A shaky economy has everyone on tenterhooks as workers are laid off one after the other. Inflation has jacked up the prices of most commodities. It doesn’t help that with commercialism and consumerism, people are pressured to keep up with the latest of technology.

It is no wonder then to find people strapped for cash, living on a payday-to-payday basis as they struggle with debt and mounting bills to pay. Banks and financial companies, seeing the need, have come up with a very convenient answer: quick cash loans.

Also called payday loans, quick cash loans are short-term loans that you can apply for those times you are in need of fast cash, such as during emergencies, urgent repairs and purchases, and for others, for paying credit card bills.

But, hold your horses! Before you head off to the nearest bank to apply for one, here are five questions about quick cash loans that you first need to ask.

How different are they from regular loans?

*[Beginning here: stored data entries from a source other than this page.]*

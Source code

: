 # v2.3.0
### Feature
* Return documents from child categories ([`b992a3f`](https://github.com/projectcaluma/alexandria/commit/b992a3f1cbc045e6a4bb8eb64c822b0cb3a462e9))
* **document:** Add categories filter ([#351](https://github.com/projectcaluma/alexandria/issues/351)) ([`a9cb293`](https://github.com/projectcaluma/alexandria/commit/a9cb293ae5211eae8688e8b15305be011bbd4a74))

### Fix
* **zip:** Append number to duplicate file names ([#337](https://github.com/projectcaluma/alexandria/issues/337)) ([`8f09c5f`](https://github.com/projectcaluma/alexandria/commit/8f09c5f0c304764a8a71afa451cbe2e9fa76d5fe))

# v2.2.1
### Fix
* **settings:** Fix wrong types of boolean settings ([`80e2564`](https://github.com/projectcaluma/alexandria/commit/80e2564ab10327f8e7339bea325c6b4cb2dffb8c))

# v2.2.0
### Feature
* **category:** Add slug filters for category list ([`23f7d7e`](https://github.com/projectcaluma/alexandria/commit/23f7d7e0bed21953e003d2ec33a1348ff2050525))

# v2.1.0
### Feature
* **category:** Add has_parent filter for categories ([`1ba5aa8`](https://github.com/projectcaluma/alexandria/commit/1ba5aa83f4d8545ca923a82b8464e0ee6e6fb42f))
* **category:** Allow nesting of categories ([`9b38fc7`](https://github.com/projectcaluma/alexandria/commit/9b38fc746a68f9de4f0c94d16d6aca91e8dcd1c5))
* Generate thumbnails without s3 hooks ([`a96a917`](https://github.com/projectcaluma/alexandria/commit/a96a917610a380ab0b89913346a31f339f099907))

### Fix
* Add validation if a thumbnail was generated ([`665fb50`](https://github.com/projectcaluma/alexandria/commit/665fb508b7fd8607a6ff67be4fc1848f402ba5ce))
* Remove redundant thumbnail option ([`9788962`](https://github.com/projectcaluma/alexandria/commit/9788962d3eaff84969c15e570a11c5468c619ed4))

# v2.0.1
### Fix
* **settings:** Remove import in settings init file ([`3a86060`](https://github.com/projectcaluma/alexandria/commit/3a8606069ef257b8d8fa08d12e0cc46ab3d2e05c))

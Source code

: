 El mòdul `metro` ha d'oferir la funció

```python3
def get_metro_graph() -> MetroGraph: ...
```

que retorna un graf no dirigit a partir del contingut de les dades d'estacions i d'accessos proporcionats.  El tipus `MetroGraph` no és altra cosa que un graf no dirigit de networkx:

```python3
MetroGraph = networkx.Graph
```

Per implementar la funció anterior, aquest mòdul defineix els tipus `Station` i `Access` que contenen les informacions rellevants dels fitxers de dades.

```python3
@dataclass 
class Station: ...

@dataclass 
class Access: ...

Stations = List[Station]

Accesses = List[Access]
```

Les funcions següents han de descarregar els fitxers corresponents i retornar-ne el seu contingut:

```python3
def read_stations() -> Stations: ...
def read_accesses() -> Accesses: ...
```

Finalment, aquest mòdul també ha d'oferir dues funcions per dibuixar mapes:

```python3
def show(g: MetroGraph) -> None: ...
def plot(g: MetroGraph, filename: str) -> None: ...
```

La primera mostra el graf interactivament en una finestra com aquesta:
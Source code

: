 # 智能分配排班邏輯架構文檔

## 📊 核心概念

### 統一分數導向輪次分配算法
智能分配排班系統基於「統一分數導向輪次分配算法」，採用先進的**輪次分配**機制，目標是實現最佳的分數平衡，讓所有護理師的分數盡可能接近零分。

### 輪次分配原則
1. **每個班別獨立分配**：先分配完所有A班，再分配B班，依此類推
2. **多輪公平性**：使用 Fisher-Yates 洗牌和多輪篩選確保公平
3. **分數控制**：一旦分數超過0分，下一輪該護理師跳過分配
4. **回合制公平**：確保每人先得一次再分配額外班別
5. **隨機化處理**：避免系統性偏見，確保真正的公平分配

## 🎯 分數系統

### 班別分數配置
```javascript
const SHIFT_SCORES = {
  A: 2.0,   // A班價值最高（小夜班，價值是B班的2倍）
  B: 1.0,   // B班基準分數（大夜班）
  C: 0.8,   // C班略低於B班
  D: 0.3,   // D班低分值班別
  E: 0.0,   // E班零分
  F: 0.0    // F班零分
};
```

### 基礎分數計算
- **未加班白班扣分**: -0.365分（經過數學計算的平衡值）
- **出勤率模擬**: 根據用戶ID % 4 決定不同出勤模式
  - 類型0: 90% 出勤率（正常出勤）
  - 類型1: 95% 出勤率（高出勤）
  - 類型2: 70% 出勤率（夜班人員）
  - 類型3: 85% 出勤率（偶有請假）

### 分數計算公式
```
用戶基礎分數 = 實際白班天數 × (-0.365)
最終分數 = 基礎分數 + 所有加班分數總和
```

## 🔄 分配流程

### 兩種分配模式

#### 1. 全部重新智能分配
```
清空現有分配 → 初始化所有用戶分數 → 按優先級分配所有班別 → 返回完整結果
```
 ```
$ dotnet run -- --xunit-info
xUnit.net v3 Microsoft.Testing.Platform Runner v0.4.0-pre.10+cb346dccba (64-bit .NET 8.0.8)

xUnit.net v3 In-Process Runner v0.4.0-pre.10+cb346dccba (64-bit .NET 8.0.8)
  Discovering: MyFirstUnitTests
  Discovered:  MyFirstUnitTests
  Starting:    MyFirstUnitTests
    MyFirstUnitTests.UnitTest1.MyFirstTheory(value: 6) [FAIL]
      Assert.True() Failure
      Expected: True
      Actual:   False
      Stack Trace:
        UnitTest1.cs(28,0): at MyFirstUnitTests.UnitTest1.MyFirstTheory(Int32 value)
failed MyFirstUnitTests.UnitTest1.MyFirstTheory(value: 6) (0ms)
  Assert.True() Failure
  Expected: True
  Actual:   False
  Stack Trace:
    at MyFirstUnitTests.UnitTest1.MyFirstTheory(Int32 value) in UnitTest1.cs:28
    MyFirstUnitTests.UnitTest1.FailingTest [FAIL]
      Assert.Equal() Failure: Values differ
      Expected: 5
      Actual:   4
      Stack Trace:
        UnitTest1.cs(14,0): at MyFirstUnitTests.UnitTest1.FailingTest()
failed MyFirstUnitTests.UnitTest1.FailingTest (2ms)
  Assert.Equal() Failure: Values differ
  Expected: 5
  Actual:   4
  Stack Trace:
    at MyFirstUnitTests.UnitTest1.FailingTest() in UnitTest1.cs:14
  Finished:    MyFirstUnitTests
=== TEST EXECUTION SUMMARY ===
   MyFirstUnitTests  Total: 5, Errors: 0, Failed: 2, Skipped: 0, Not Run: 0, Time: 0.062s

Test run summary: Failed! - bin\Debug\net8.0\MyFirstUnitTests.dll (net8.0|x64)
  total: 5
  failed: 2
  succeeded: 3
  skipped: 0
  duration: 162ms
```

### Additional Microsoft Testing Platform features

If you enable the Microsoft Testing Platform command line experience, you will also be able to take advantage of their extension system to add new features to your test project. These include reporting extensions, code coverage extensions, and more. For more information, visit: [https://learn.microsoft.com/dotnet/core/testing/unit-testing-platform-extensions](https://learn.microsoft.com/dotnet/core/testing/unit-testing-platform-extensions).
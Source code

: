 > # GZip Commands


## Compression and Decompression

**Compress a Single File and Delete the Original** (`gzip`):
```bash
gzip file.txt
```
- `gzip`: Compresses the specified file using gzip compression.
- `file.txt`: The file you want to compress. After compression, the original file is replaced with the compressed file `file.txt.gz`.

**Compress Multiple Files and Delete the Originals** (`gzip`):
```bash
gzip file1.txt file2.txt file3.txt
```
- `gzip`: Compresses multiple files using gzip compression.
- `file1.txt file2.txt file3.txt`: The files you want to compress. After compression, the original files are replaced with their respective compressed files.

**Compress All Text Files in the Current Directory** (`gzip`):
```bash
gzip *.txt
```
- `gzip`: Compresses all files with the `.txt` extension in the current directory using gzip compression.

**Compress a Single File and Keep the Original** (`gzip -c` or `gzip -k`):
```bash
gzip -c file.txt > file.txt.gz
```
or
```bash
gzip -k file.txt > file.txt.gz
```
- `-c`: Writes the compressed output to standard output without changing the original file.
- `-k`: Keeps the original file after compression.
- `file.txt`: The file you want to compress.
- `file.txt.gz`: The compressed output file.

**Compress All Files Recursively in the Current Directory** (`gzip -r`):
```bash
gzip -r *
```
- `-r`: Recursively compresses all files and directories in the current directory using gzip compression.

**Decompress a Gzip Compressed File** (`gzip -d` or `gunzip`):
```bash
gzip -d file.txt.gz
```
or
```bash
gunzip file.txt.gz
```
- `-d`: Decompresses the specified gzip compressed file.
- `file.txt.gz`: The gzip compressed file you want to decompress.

Quick cash loans are different from regular loans in a number of ways:

The loanable amount is considerably lower than a regular loan, typically from $1,000 to $10,000 maximum.
With regular loans, you would need a collateral, whereas you don’t need one with quick cash loans.
Regular loans have longer payment terms, and quick cash loans require that you pay back the amount in a matter of weeks up to three months. Some companies offer repayment options of up to six months, max.

What’s the risk with quick cash loans?

With these kinds of loans, the risk is minimal as you are only dealing with a lower amount and especially because there is no collateral involved. However, without proper financial planning and advice, short-term loans like these can drive people further into debt. This is because they charge higher interest rates and penalty fees.

In fact, many have found themselves buried in debt as they are unable to pay one loan off, forcing them to take out another loan which they cannot afford to pay.

Is it easy to apply for a quick cash loan?

Applying for short-term loans are certainly easier and faster compared to regular loans. As a popular choice among those with low credit rating, quick cash loans do not require a lot of paperwork. Your basic requirements would be a certification or proof of your employment or source of income, and an active bank account.

Many lenders and banks also offer on-the-day application, processing and releasing. There are also options for online applications, making it more convenient and a lot faster.

Are loans like these also prone to scams?

Because people are looking for quick and fast cash, scams in quick cash loans certainly abound. How to spot one? At the very least, make sure that you are not asked to give a cash advance or pay-out when you apply. Legitimate companies do not ask for any registration, application or processing fees for your loan application.

What are your options if you’re not going for a quick cash loan?

You can always consider getting a regular loan from your bank even with a low credit score. Find a co-guarantor with a good credit rating to sign the loan application with you to up your chances of approval. There are also credit unions and cooperatives that offer regular loans at lower interest rates with friendlier payment terms.

If you’re worried about getting stuck in debt and up in your neck paying exorbitant interest, it is always advised to consider other sources, including borrowing money from family and friends.